Além do exposto, convém lembrar que o feminismo é considerado o movimento social mais importante do século XX,   sendo responsável por muitas das transformações nas relações sociais que experimentamos nos dias atuais. E não somente as mulheres se beneficiam das conquistas históricas resultantes das batalhas feministas, mas os homens também, haja vista que, sem este movimento, nem a licença maternidade e nem a licença paternidade seriam possíveis, além da guarda compartilhada, do voto feminino, do direito à educação e ao trabalho para as mulheres,  e, por via de consequência, das possibilidades de fortalecimento do orçamento familiar através do trabalho de ambos os cônjuges, embora as responsabilidades com o trabalho doméstico e o cuidado e socialização das crianças ainda recaiam majoritariamente sobre as costas das mulheres.

Ademais, foi graças às lutas de muitas feministas que as mulheres puderam chegar à Universidade e produzir ciência e tecnologia, além de adentrar em áreas e postos de trabalho outrora destinados somente ao sexo masculino. A participação na política, por exemplo, apesar de ainda tímida ou subrepresentada, também decorre da luta feminista, assim como a criminalização da violência contra a mulher, dentre outros avanços.

Em face do avanço dos estudos feministas, houve também o alargamento do conceito de cidadania e de democracia, a partir dos quais é possível construir relações de gênero mais igualitárias na esfera pública e privada, ou seja, no âmbito do Estado, no mundo do trabalho, no contexto escolar, mas também no seio da família e no leito conjugal.

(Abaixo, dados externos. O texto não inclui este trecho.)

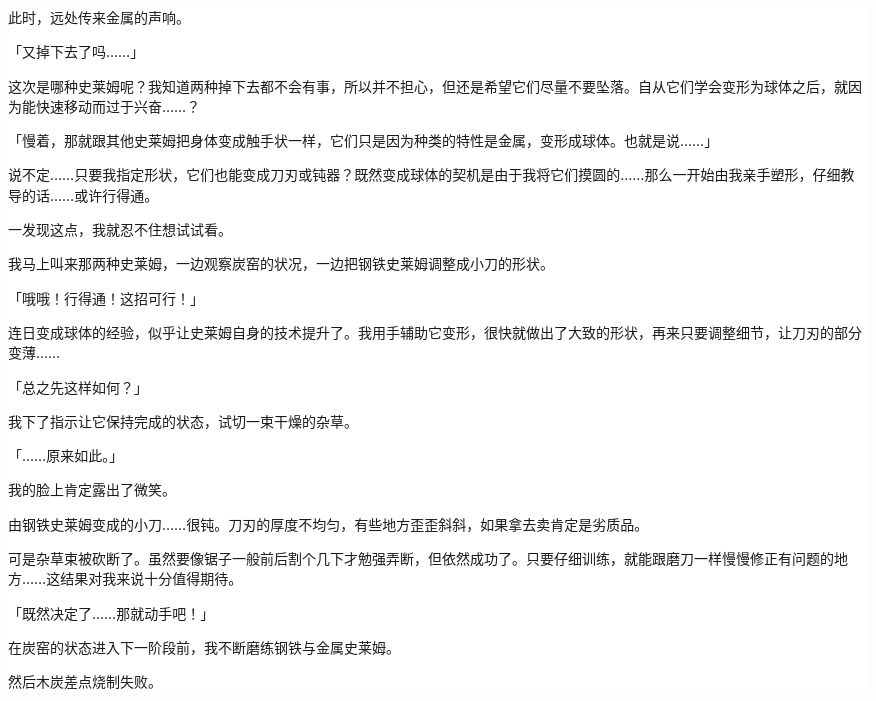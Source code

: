 此时，远处传来金属的声响。

「又掉下去了吗……」

这次是哪种史莱姆呢？我知道两种掉下去都不会有事，所以并不担心，但还是希望它们尽量不要坠落。自从它们学会变形为球体之后，就因为能快速移动而过于兴奋……？

「慢着，那就跟其他史莱姆把身体变成触手状一样，它们只是因为种类的特性是金属，变形成球体。也就是说……」

说不定……只要我指定形状，它们也能变成刀刃或钝器？既然变成球体的契机是由于我将它们摸圆的……那么一开始由我亲手塑形，仔细教导的话……或许行得通。

一发现这点，我就忍不住想试试看。

我马上叫来那两种史莱姆，一边观察炭窑的状况，一边把钢铁史莱姆调整成小刀的形状。

「哦哦！行得通！这招可行！」

连日变成球体的经验，似乎让史莱姆自身的技术提升了。我用手辅助它变形，很快就做出了大致的形状，再来只要调整细节，让刀刃的部分变薄……

「总之先这样如何？」

我下了指示让它保持完成的状态，试切一束干燥的杂草。

「……原来如此。」

我的脸上肯定露出了微笑。

由钢铁史莱姆变成的小刀……很钝。刀刃的厚度不均匀，有些地方歪歪斜斜，如果拿去卖肯定是劣质品。

可是杂草束被砍断了。虽然要像锯子一般前后割个几下才勉强弄断，但依然成功了。只要仔细训练，就能跟磨刀一样慢慢修正有问题的地方……这结果对我来说十分值得期待。

「既然决定了……那就动手吧！」

在炭窑的状态进入下一阶段前，我不断磨练钢铁与金属史莱姆。

然后木炭差点烧制失败。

Por tudo isso, a cada 8 de março, quando a sociedade se mobiliza para celebrar as conquistas femininas e também para refletir sobre o que ainda há por fazer, convém destacar o importante papel dos movimentos feministas frente a todos os avanços, bem conhecer todas as suas agendas e as atuais demandas apresentadas. Valendo também a lembrança de que o feminismo não é um movimento contra os homens, mas um movimento contra o machismo e a favor dos direitos humanos das mulheres.